Data extract START
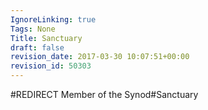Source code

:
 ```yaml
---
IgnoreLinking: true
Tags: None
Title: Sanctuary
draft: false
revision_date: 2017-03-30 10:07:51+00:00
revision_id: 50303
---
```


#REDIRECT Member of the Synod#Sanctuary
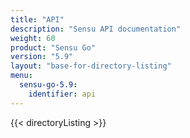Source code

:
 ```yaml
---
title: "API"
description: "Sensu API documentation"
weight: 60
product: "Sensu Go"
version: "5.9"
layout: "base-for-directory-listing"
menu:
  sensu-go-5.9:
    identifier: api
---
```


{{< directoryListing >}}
Data extract END
Data extract START
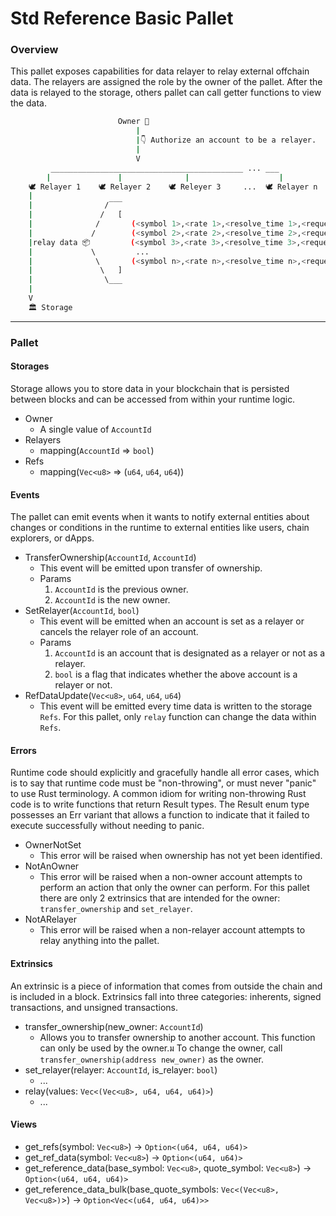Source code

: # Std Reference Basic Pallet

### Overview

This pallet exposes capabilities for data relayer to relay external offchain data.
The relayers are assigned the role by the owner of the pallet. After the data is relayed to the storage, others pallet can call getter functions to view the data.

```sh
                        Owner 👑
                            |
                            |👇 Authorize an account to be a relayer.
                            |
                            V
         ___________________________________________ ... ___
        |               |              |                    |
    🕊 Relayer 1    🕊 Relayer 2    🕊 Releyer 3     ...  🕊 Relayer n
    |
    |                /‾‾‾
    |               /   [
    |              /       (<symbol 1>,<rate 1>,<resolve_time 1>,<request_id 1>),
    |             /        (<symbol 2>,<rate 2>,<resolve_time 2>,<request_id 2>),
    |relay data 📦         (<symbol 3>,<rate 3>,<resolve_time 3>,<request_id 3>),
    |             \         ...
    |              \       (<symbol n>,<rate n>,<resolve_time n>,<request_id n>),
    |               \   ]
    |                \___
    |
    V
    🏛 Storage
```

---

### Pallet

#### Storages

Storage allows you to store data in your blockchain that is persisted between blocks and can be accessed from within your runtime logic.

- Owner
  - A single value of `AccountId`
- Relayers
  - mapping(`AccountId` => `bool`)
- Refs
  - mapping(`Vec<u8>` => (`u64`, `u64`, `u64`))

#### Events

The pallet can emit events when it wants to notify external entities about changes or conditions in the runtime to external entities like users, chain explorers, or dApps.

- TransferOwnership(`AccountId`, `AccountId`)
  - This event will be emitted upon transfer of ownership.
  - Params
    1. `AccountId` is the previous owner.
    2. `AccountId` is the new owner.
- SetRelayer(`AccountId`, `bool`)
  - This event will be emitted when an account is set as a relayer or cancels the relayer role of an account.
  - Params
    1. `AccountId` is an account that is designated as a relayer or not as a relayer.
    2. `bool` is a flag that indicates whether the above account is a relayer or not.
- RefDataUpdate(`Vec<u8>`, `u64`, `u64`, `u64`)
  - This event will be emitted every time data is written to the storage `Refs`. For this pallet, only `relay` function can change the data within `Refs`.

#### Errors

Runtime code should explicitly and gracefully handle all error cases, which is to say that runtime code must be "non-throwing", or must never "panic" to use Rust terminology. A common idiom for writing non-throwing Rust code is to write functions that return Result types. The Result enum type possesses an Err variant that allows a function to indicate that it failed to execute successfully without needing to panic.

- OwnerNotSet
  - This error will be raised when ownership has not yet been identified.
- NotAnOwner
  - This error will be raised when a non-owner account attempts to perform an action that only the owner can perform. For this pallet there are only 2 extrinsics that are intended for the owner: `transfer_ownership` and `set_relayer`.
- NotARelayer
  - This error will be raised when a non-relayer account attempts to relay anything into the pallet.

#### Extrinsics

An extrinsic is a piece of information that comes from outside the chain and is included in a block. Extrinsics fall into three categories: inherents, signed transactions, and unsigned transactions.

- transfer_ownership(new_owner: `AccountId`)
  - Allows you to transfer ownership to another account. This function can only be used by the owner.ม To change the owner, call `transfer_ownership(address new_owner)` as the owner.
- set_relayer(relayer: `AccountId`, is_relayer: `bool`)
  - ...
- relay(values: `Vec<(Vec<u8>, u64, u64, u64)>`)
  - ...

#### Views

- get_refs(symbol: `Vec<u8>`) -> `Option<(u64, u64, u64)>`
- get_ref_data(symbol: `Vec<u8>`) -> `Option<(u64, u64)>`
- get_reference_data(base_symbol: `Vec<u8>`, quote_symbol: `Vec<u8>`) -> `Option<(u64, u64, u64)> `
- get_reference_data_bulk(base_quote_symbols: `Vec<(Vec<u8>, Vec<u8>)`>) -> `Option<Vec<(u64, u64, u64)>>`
Data extract END
- [Work to complete] Your answer should consist of the lines of the listing that contain "only", copied as they stand.

- [Solution to this task]
  - This event will be emitted every time data is written to the storage `Refs`. For this pallet, only `relay` function can change the data within `Refs`.
  - This error will be raised when a non-owner account attempts to perform an action that only the owner can perform. For this pallet there are only 2 extrinsics that are intended for the owner: `transfer_ownership` and `set_relayer`.
  - Allows you to transfer ownership to another account. This function can only be used by the owner.ม To change the owner, call `transfer_ownership(address new_owner)` as the owner.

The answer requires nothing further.